Multifocal AMD lens
An injectable add-on IOL is a promising alternative to telescopic implants for some patients
Dr Sathish Srinivasan speaking at the AAO Meeting in New Orleans
A single-piece, add-on multifocal lens in clinical trials in Europe has restored functional near vision without sacrificing distance vision or field of vision in patients with advanced age-related macular degeneration (AMD), Sathish Srinivasan MD told the American Academy of Ophthalmology 2017 meeting in New Orleans.
Other advantages of the sulcus-supported Scharioth Macula Lens (Medicontur, Zsambek, Hungary) over telescopic implants include insertion through a much smaller incision (2.2mm clear corneal wound), greater tolerance of decentration and complete reversibility, said Dr Srinivasan, of University Hospital Ayr, Ayr, Scotland, UK, and as it is an add-on lens it can be implanted in patients who were previously pseudophakic.
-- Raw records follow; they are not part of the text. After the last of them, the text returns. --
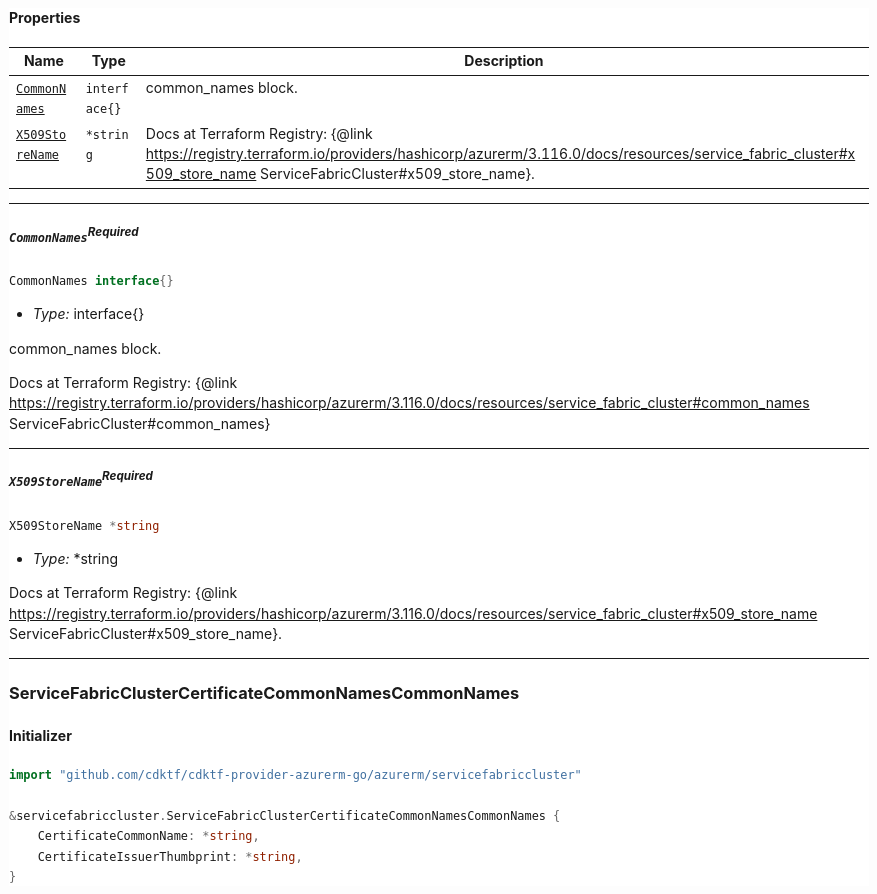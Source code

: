 #### Properties <a name="Properties" id="Properties"></a>

| **Name** | **Type** | **Description** |
| --- | --- | --- |
| <code><a href="#@cdktf/provider-azurerm.serviceFabricCluster.ServiceFabricClusterCertificateCommonNames.property.commonNames">CommonNames</a></code> | <code>interface{}</code> | common_names block. |
| <code><a href="#@cdktf/provider-azurerm.serviceFabricCluster.ServiceFabricClusterCertificateCommonNames.property.x509StoreName">X509StoreName</a></code> | <code>*string</code> | Docs at Terraform Registry: {@link https://registry.terraform.io/providers/hashicorp/azurerm/3.116.0/docs/resources/service_fabric_cluster#x509_store_name ServiceFabricCluster#x509_store_name}. |

---

##### `CommonNames`<sup>Required</sup> <a name="CommonNames" id="@cdktf/provider-azurerm.serviceFabricCluster.ServiceFabricClusterCertificateCommonNames.property.commonNames"></a>

```go
CommonNames interface{}
```

- *Type:* interface{}

common_names block.

Docs at Terraform Registry: {@link https://registry.terraform.io/providers/hashicorp/azurerm/3.116.0/docs/resources/service_fabric_cluster#common_names ServiceFabricCluster#common_names}

---

##### `X509StoreName`<sup>Required</sup> <a name="X509StoreName" id="@cdktf/provider-azurerm.serviceFabricCluster.ServiceFabricClusterCertificateCommonNames.property.x509StoreName"></a>

```go
X509StoreName *string
```

- *Type:* *string

Docs at Terraform Registry: {@link https://registry.terraform.io/providers/hashicorp/azurerm/3.116.0/docs/resources/service_fabric_cluster#x509_store_name ServiceFabricCluster#x509_store_name}.

---

### ServiceFabricClusterCertificateCommonNamesCommonNames <a name="ServiceFabricClusterCertificateCommonNamesCommonNames" id="@cdktf/provider-azurerm.serviceFabricCluster.ServiceFabricClusterCertificateCommonNamesCommonNames"></a>

#### Initializer <a name="Initializer" id="@cdktf/provider-azurerm.serviceFabricCluster.ServiceFabricClusterCertificateCommonNamesCommonNames.Initializer"></a>

```go
import "github.com/cdktf/cdktf-provider-azurerm-go/azurerm/servicefabriccluster"

&servicefabriccluster.ServiceFabricClusterCertificateCommonNamesCommonNames {
	CertificateCommonName: *string,
	CertificateIssuerThumbprint: *string,
}
```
Developed by Gabor B Scharioth MD, PhD, Recklinghausen, Germany, this hydrophilic acrylic Scharioth lens consists of a 6.0mm plano optic with a central 1.5mm optical zone with a +10.0 D. This square-shaped IOL has rounded edges and is supported by a four-point haptic for stable fixation in the ciliary sulcus. (Scharioth GB, J Cataract Refract Surg, 2015 Aug;41:1559-63). Implanted uniocularly in the better-seeing eye, this design allows patients to retain a full field of vision as well as good distance vision – distinct advantages over telescopic designs, Dr Srinivasan said. The hydrophilic material consists of 25% water and has very low chromatic aberration.
The lens is inserted with a standard injection cartridge and placed in the ciliary sulcus through a 2.2mm incision, compared with 6.0mm-to-12.0mm for telescopic devices, Dr Srinivasan noted. As a result, surgery is much easier, and the lens can be explanted much more easily than can a telescopic lens.
“A big advantage is if it doesn’t work you just remove it,” he emphasised.
Rounded edges of the four haptics keep the lens centred without risk of distorting the iris or causing pigment dispersion, while a concave-convex design keeps it clear of the iris and the primary IOL in the capsular bag. These features make the lens more stable in the eye than multi-piece telescopic alternatives, Dr Srinivasan added.
The Scharioth Macula Lens seems to increase near vision consistently without affecting distance vision
In an ongoing prospective European multi-centre clinical trial launched in October 2015, 35 of a planned 60 patients so far have been implanted, of which 25 now have at least one year of follow-up. All treated patients were aged 55 or older, pseudophakic and had dry or treated wet macular degeneration that had been stable for at least six months before surgery. These patients had preoperative corrected near visual acuity ranging from 20/50 to 20/200. They also showed an improvement of at least three ETDRS lines with a +2.5D add at 40cm, and a +6.0D add at 15cm, indicating they could benefit from the magnification the lens provides, Dr Srinivasan said.
Patients with active wet AMD, severe zonulopathy, iris neovascularisation, uveitis, anterior chamber depth of less than 2.8mm or previous complicated cataract surgery were excluded.
Three months after surgery, mean corrected distance visual acuity was 0.18 decimal, or about 20/110 – identical with mean preoperative values. Mean uncorrected near vision acuity at 15cm was nearly 0.7, or about 20/30, three months after surgery, up from corrected near acuity values of about 0.25 with a +2.5D add at 40cm, and 0.6 with a +6.0D add at 15cm. These gains were sustained for the 25 patients with 12 months’ follow-up.
Intraocular pressure remained stable at 12 months in all patients, and no cases of iris capture, chafing or dislocation were reported. However, three patients reported distance vision issues including glare and halos, leading to explantation in two cases. Vitreous loss occurred during implantation in one patient.
“The Scharioth Macula Lens seems to increase near vision consistently without affecting distance vision. Patient selection is key, and postoperative visual training for patients to help then to read at 15cm rather than 30 or 40cm seems to really help,” Dr Srinivasan reported.